:: Required action ::
When a line in the records contains the string "KHJMIDL", copy that line.

:: Records provided ::
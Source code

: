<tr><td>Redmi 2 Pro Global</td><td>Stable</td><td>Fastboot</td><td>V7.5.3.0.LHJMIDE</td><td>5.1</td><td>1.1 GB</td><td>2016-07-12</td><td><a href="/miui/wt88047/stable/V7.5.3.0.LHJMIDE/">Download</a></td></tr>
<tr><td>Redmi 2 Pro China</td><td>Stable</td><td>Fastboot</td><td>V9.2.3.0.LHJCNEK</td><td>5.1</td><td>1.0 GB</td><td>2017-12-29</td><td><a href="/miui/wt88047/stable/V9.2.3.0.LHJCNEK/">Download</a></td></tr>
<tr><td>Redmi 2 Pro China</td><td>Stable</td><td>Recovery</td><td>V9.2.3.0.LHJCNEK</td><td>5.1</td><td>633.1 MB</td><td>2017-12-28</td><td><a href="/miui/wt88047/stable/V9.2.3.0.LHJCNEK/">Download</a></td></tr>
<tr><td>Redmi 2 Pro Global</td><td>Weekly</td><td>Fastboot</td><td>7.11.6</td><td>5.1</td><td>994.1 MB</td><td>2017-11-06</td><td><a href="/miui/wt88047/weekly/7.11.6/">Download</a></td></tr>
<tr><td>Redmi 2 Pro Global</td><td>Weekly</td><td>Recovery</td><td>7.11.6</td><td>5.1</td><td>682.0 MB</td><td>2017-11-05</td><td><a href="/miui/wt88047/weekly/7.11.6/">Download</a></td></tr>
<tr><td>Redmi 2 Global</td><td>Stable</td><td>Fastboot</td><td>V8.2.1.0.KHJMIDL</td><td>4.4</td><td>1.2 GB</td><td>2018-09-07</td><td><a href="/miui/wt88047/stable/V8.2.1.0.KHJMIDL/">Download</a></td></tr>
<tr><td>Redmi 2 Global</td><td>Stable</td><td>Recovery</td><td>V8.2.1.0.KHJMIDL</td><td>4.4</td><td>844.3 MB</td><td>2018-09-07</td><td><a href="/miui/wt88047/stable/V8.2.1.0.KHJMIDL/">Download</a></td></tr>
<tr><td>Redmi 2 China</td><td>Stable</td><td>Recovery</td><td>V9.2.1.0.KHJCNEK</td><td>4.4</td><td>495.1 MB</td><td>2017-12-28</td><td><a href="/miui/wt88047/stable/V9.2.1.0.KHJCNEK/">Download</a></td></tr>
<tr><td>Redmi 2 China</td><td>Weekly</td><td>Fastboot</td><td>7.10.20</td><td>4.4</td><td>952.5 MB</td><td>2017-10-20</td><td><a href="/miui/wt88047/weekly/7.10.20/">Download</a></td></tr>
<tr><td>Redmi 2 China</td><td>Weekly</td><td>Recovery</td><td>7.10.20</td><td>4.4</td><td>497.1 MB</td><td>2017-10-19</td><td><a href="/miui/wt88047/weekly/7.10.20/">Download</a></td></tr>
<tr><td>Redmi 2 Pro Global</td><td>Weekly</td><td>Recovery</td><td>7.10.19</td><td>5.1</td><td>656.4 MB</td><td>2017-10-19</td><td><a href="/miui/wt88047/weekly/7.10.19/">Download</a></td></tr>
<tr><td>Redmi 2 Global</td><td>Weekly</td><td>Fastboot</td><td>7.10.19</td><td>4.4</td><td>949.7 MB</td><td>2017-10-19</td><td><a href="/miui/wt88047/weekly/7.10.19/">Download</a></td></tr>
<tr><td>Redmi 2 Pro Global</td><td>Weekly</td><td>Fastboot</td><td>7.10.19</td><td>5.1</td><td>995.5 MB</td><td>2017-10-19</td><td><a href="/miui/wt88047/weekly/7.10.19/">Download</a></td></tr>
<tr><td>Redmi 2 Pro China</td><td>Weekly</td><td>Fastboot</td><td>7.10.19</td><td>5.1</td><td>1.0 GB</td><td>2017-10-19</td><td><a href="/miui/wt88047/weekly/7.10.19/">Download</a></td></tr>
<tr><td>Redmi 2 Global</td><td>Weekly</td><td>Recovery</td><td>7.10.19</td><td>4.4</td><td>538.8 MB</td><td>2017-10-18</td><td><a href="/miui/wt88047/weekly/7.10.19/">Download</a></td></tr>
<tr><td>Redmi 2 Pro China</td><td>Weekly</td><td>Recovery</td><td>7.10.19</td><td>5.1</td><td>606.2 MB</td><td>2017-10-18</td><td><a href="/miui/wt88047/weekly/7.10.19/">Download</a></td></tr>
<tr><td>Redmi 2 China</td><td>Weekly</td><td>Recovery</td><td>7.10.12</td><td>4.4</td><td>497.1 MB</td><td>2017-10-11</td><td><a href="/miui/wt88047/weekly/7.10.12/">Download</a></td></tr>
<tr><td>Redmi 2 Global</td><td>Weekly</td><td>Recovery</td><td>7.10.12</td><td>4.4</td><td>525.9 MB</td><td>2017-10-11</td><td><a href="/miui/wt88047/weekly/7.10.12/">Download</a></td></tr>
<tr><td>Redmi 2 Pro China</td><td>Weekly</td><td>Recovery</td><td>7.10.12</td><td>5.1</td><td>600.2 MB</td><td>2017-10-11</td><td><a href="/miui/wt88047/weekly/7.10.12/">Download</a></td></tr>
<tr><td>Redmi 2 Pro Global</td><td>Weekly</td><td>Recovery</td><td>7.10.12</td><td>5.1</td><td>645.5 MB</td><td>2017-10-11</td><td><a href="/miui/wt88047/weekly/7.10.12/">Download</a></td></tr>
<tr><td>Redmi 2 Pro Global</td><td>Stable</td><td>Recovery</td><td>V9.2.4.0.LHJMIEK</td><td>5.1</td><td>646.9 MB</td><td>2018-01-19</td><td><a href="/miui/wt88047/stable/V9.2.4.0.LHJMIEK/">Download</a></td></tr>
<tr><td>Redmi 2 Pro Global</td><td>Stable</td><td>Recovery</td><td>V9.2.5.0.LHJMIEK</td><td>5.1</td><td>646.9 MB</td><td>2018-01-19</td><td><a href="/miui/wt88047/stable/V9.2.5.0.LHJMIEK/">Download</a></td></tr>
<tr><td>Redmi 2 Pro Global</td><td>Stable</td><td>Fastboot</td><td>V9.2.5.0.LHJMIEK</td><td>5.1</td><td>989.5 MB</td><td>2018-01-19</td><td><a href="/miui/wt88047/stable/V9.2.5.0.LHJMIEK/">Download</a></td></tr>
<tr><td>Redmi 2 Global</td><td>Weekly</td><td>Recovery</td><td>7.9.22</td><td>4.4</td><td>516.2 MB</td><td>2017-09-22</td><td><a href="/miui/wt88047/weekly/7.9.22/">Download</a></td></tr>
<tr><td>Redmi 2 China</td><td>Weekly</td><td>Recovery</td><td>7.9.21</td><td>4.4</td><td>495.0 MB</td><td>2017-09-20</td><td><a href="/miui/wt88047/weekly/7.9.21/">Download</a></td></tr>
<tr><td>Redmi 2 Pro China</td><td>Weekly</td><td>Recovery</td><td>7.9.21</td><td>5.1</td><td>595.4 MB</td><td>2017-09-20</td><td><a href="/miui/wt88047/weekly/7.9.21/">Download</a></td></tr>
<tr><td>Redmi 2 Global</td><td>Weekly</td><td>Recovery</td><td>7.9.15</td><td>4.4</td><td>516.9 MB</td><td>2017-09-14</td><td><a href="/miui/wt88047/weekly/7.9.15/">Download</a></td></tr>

:: Exercise output ::
<tr><td>Redmi 2 Global</td><td>Stable</td><td>Fastboot</td><td>V8.2.1.0.KHJMIDL</td><td>4.4</td><td>1.2 GB</td><td>2018-09-07</td><td><a href="/miui/wt88047/stable/V8.2.1.0.KHJMIDL/">Download</a></td></tr>
<tr><td>Redmi 2 Global</td><td>Stable</td><td>Recovery</td><td>V8.2.1.0.KHJMIDL</td><td>4.4</td><td>844.3 MB</td><td>2018-09-07</td><td><a href="/miui/wt88047/stable/V8.2.1.0.KHJMIDL/">Download</a></td></tr>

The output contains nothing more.